Мы прошли немного вперед, и он показал нам двух портовиков, с которыми не решался теперь познакомить, и сам рассказал их историю. Они работают в порту лет по десять. Их дома стоят друг против друга на улице Саламина. Они встречались не только на работе, но дома, семьями. Бывало, что и праздники проводили вместе — и турецкие и греческие. Их жены часто обращались друг к другу по всяким хозяйственным делам. То одна опоздает с обедом для мужа, и, как назло, в доме вдруг не окажется соли или еще чего-нибудь, а бежать в магазин некогда, и, не задумываясь, она пересекала дорогу, чтобы взять необходимое у приятельницы.

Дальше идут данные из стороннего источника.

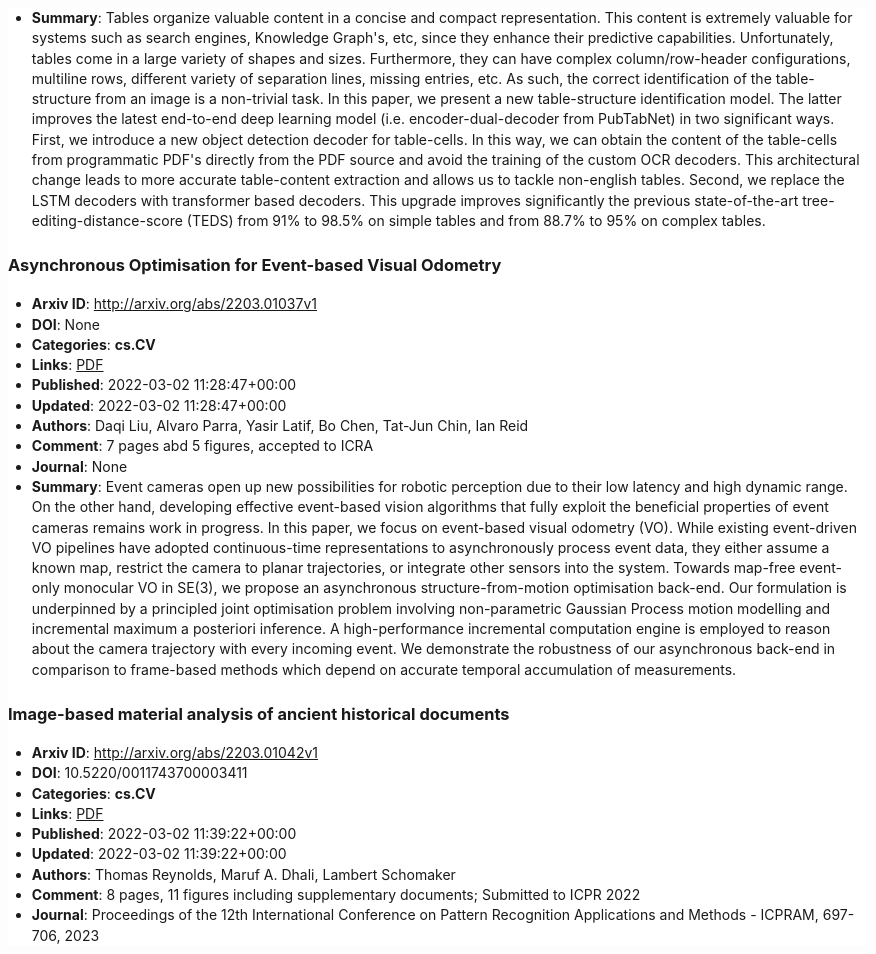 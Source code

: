 - **Summary**: Tables organize valuable content in a concise and compact representation. This content is extremely valuable for systems such as search engines, Knowledge Graph's, etc, since they enhance their predictive capabilities. Unfortunately, tables come in a large variety of shapes and sizes. Furthermore, they can have complex column/row-header configurations, multiline rows, different variety of separation lines, missing entries, etc. As such, the correct identification of the table-structure from an image is a non-trivial task. In this paper, we present a new table-structure identification model. The latter improves the latest end-to-end deep learning model (i.e. encoder-dual-decoder from PubTabNet) in two significant ways. First, we introduce a new object detection decoder for table-cells. In this way, we can obtain the content of the table-cells from programmatic PDF's directly from the PDF source and avoid the training of the custom OCR decoders. This architectural change leads to more accurate table-content extraction and allows us to tackle non-english tables. Second, we replace the LSTM decoders with transformer based decoders. This upgrade improves significantly the previous state-of-the-art tree-editing-distance-score (TEDS) from 91% to 98.5% on simple tables and from 88.7% to 95% on complex tables.



### Asynchronous Optimisation for Event-based Visual Odometry
- **Arxiv ID**: http://arxiv.org/abs/2203.01037v1
- **DOI**: None
- **Categories**: **cs.CV**
- **Links**: [PDF](http://arxiv.org/pdf/2203.01037v1)
- **Published**: 2022-03-02 11:28:47+00:00
- **Updated**: 2022-03-02 11:28:47+00:00
- **Authors**: Daqi Liu, Alvaro Parra, Yasir Latif, Bo Chen, Tat-Jun Chin, Ian Reid
- **Comment**: 7 pages abd 5 figures, accepted to ICRA
- **Journal**: None
- **Summary**: Event cameras open up new possibilities for robotic perception due to their low latency and high dynamic range. On the other hand, developing effective event-based vision algorithms that fully exploit the beneficial properties of event cameras remains work in progress. In this paper, we focus on event-based visual odometry (VO). While existing event-driven VO pipelines have adopted continuous-time representations to asynchronously process event data, they either assume a known map, restrict the camera to planar trajectories, or integrate other sensors into the system. Towards map-free event-only monocular VO in SE(3), we propose an asynchronous structure-from-motion optimisation back-end. Our formulation is underpinned by a principled joint optimisation problem involving non-parametric Gaussian Process motion modelling and incremental maximum a posteriori inference. A high-performance incremental computation engine is employed to reason about the camera trajectory with every incoming event. We demonstrate the robustness of our asynchronous back-end in comparison to frame-based methods which depend on accurate temporal accumulation of measurements.



### Image-based material analysis of ancient historical documents
- **Arxiv ID**: http://arxiv.org/abs/2203.01042v1
- **DOI**: 10.5220/0011743700003411
- **Categories**: **cs.CV**
- **Links**: [PDF](http://arxiv.org/pdf/2203.01042v1)
- **Published**: 2022-03-02 11:39:22+00:00
- **Updated**: 2022-03-02 11:39:22+00:00
- **Authors**: Thomas Reynolds, Maruf A. Dhali, Lambert Schomaker
- **Comment**: 8 pages, 11 figures including supplementary documents; Submitted to
  ICPR 2022
- **Journal**: Proceedings of the 12th International Conference on Pattern
  Recognition Applications and Methods - ICPRAM, 697-706, 2023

Теперь дорогу не перебежишь. И вообще семьи больше не встречаются. Но это ещё терпимо. Страшно другое. Однажды вечером турецкий докер вернулся домой и увидел, что из его окна торчит пулемет. Разъяренный, он ворвался в свой дом, но те, кто дежурил у пулемета, избили его так, что на следующий день он не мог выйти на работу. Они пообещали, что обязательно убьют его, если в нем не проснутся «чувства турецкого патриотизма».
Дом этого докера и показал нам днем Замбас, когда мы ехали по улице Саламина. Я хорошо запомнил: ствол пулемета, торчащий из окна, был направлен на противоположную сторону улицы. Туда, где живет его друг.
Как и прежде, докеры после работы возвращаются домой гурьбой. До улицы Саламина идут группами, и тут разделяются на два ручейка: одни продолжают свой путь по левой стороне, другие — по правой. И не могут они уже попросить друг у друга сигарету или предупредить, чтобы завтра явился пораньше. Никто не смеет пересечь улицу. Им будут за это мстить. Теперь они по разные стороны баррикад.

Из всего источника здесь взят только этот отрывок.